Apologies to anyone following me who has noticed that my blog seems to have disappeared. I have been struggling along with writing recently but barely able to manage a few hundred words here and there on Invisus and with no inner resources for anything else.
It feels like I am rocking back and forth on the edge of a writing abyss, in danger of toppling over into the easier state of not doing anything. Inside me is the angst of knowing that would not be the right thing for me. The unrewarding easy routes in life were never to be mine.
Invisus has reached 26,000 words. Now I have an element in the story I am not sure about, which means it probably isn’t working or at least not in its present form. Despite knowing that, I am loathe to take it out as it would leave me with quite a few problems. I am also at a point where I need to move the story on into less familiar, more research hungry, scenarios. I am looking forward to that but there is a fear and a laziness that means I keep finding excuses for delay.

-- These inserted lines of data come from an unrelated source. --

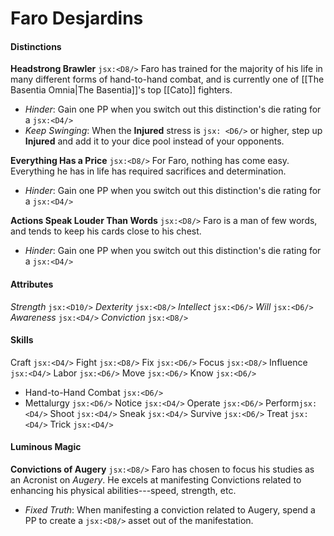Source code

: # Faro Desjardins
#### Distinctions
**Headstrong Brawler** `jsx:<D8/>`
Faro has trained for the majority of his life in many different forms of hand-to-hand combat, and is currently one of [[The Basentia Omnia|The Basentia]]'s top [[Cato]] fighters.
- *Hinder*: Gain one PP when you switch out this distinction's die rating for a `jsx:<D4/>`
- *Keep Swinging*: When the **Injured** stress is `jsx: <D6/>`  or higher, step up **Injured** and add it to your dice pool instead of your opponents.

**Everything Has a Price** `jsx:<D8/>`
For Faro, nothing has come easy. Everything he has in life has required sacrifices and determination.
- *Hinder*: Gain one PP when you switch out this distinction's die rating for a `jsx:<D4/>`
 
**Actions Speak Louder Than Words** `jsx:<D8/>`
Faro is a man of few words, and tends to keep his cards close to his chest.
- *Hinder*: Gain one PP when you switch out this distinction's die rating for a `jsx:<D4/>`

#### Attributes
*Strength* `jsx:<D10/>`
*Dexterity* `jsx:<D8/>`
*Intellect* `jsx:<D6/>`
*Will* `jsx:<D6/>`
*Awareness* `jsx:<D4/>`
*Conviction* `jsx:<D8/>`

#### Skills
Craft `jsx:<D4/>`
Fight `jsx:<D8/>`
Fix `jsx:<D6/>`
Focus `jsx:<D8/>`
Influence `jsx:<D4/>`
Labor `jsx:<D6/>`
Move `jsx:<D6/>`
Know `jsx:<D6/>`
- Hand-to-Hand Combat `jsx:<D6/>`
- Mettalurgy `jsx:<D6/>`
Notice `jsx:<D4/>`
Operate `jsx:<D6/>`
Perform`jsx:<D4/>`
Shoot `jsx:<D4/>`
Sneak `jsx:<D4/>`
Survive `jsx:<D6/>`
Treat `jsx:<D4/>`
Trick `jsx:<D4/>`

#### Luminous Magic
**Convictions of Augery** `jsx:<D8/>`
Faro has chosen to focus his studies as an Acronist on *Augery*. He excels at manifesting Convictions related to enhancing his physical abilities---speed, strength, etc.
- *Fixed Truth*: When manifesting a conviction related to Augery, spend a PP to create a `jsx:<D8/>` asset out of the manifestation.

More computer issues got in the way too. I lost another whole section of writing. It was on one of the very hot days and I had disciplined myself to get on with it. I was then thoroughly enjoying myself – as I always do when writing – and also went back and tweaked a few bits in the earlier sections. Something went wrong in the saving process despite the extra care I take since last time. All the new work had disappeared. I had a meltdown. Tears streaming down my face I searched my computer for the autosaves I had seen happening and the saved version I knew I had created. I did eventually, and with huge relief and thanks to the powers that be, find it.

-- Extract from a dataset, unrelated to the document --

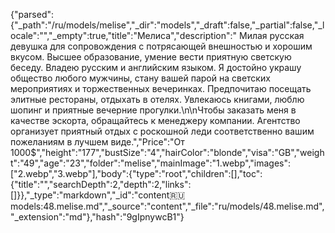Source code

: {"parsed":{"_path":"/ru/models/melise","_dir":"models","_draft":false,"_partial":false,"_locale":"","_empty":true,"title":"Мелиса","description":" Милая русская девушка для сопровождения с потрясающей внешностью и хорошим вкусом. Высшее образование, умение вести приятную светскую беседу. Владею русским и английским языком. Я достойно украшу общество любого мужчины, стану вашей парой на светских мероприятиях и торжественных вечеринках. Предпочитаю посещать элитные рестораны, отдыхать в отелях. Увлекаюсь книгами, люблю шопинг и приятные вечерние прогулки.\n\nЧтобы заказать меня в качестве эскорта, обращайтесь к менеджеру компании. Агентство организует приятный отдых с роскошной леди соответственно вашим пожеланиям в лучшем виде.","Price":"От 1000$","height":"177","bustSize":"4","hairColor":"blonde","visa":"GB","weight":"49","age":"23","folder":"melise","mainImage":"1.webp","images":["2.webp","3.webp"],"body":{"type":"root","children":[],"toc":{"title":"","searchDepth":2,"depth":2,"links":[]}},"_type":"markdown","_id":"content:ru:models:48.melise.md","_source":"content","_file":"ru/models/48.melise.md","_extension":"md"},"hash":"9gIpnywcB1"}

What followed was a frantic session of re-saving, copying to an external drive, emailing to myself and printing off the whole lot to ensure that my ‘baby’ didn’t get lost again. The problem then was that thinking about writing brought back those feelings of distress and desperation. When I sit down to write I aim to go back the the mental world I was in when I finished my last session of writing. After this experience I did not want to go back there ever again! When I thought about writing I could only remember the tears and the terrible fear of closing the file down again it case it disappeared for ever this time.

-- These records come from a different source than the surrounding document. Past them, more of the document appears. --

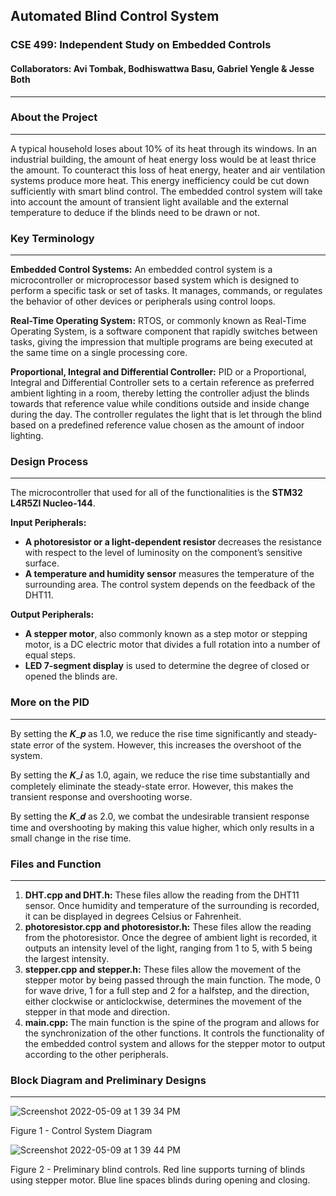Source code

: ## Automated Blind Control System
### CSE 499: Independent Study on Embedded Controls
#### Collaborators: Avi Tombak, Bodhiswattwa Basu, Gabriel Yengle & Jesse Both
------------------------------------------------------------------------------

### About the Project
------------------------------------------------------------------------------
A typical household loses about 10% of its heat through its windows. In an industrial building, the amount of heat energy loss would be at least thrice the amount. To counteract this loss of heat energy, heater and air ventilation systems produce more heat. This energy inefficiency could be cut down sufficiently with smart blind control. The embedded control system will take into account the amount of transient light available and the external temperature to deduce if the blinds need to be drawn or not. 

### Key Terminology
------------------------------------------------------------------------------
**Embedded Control Systems:** An embedded control system is a microcontroller or microprocessor based system which is designed to perform a specific task or set of tasks. It manages, commands, or regulates the behavior of other devices or peripherals using control loops. 

**Real-Time Operating System:** RTOS, or commonly known as Real-Time Operating System, is a software component that rapidly switches between tasks, giving the impression that multiple programs are being executed at the same time on a single processing core.

**Proportional, Integral and Differential Controller:** PID or a Proportional, Integral and Differential Controller sets to a certain reference as preferred ambient lighting in a room, thereby letting the controller adjust the blinds towards that reference value while conditions outside and inside change during the day. The controller regulates the light that is let through the blind based on a predefined reference value chosen as the amount of indoor lighting.

### Design Process
------------------------------------------------------------------------------

The microcontroller that used for all of the functionalities is the **STM32 L4R5ZI Nucleo-144**.

**Input Peripherals:** 
<ul> 
<li> <strong>A photoresistor or a light-dependent resistor </strong> decreases the resistance with respect to the level of luminosity on the component’s sensitive surface. </li>

<li> <strong>A temperature and humidity sensor</strong> measures the temperature of the surrounding area. The control system depends on the feedback of the DHT11. </li>
</ul>

**Output Peripherals:** 
<ul> 
<li> <strong>A stepper motor</strong>, also commonly known as a step motor or stepping motor, is a DC electric motor that divides a full rotation into a number of equal steps. </li>

<li> <strong>LED 7-segment display</strong> is used to determine the degree of  closed or opened the blinds are. </li>
</ul>

### More on the PID
------------------------------------------------------------------------------

By setting the 𝑲_𝒑 as 1.0, we reduce the rise time significantly and steady-state error of the system. However, this increases the overshoot of the system.

By setting the 𝑲_𝒊 as 1.0, again, we reduce the rise time substantially and completely eliminate the steady-state error. However, this makes the transient response and overshooting worse.

By setting the 𝑲_𝒅 as 2.0, we combat the undesirable transient response time and overshooting by making this value higher, which only results in a small change in the rise time.

### Files and Function
------------------------------------------------------------------------------

<ol>
<li> <strong>DHT.cpp and DHT.h:</strong> These files allow the reading from the DHT11 sensor. Once humidity and temperature of the surrounding is recorded, it can be displayed in degrees Celsius or Fahrenheit. 
</li>

<li><strong>photoresistor.cpp and photoresistor.h:</strong> These files allow the reading from the photoresistor. Once the degree of ambient light is recorded, it outputs an intensity level of the light, ranging from 1 to 5, with 5 being the largest intensity. 
</li>

<li><strong>stepper.cpp and stepper.h:</strong> These files allow the movement of the stepper motor by being passed through the main function. The mode, 0 for wave drive, 1 for a full step and 2 for a halfstep, and the direction, either clockwise or anticlockwise, determines the movement of the stepper in that mode and direction.
</li>
<li><strong>main.cpp: </strong> The main function is the spine of the program and allows for the synchronization of the other functions. It controls the functionality of the embedded control system and allows for the stepper motor to output according to the other peripherals.
</li>
</ol>

### Block Diagram and Preliminary Designs
------------------------------------------------------------------------------


![Screenshot 2022-05-09 at 1 39 34 PM](https://user-images.githubusercontent.com/66216074/167466983-e798a709-d0f5-4051-b974-57385bf1a0c3.png)

Figure 1 - Control System Diagram

![Screenshot 2022-05-09 at 1 39 44 PM](https://user-images.githubusercontent.com/66216074/167466999-70f748e4-e964-4eb9-bc1c-1bf45f589d1a.png)

Figure 2 - Preliminary blind controls. Red line supports turning of blinds using stepper motor. Blue line spaces blinds during opening and closing.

Finally, a few days ago I took the plunge. I managed a few hundred words and took the first step towards moving into that scary new section. I printed off the new words before finally closing the file.
I woke up this morning with writing thoughts. Morning is not a peaceful time for me to write Invisus, especially at such a challenging point. But a blog post that popped up in front of me when I signed on to WordPress inspired me to write something so thank you damyantiwrites (I have shared that post).
Excuses over, I am going to stop wobbling about at the edge of this abyss and go and find a bridge.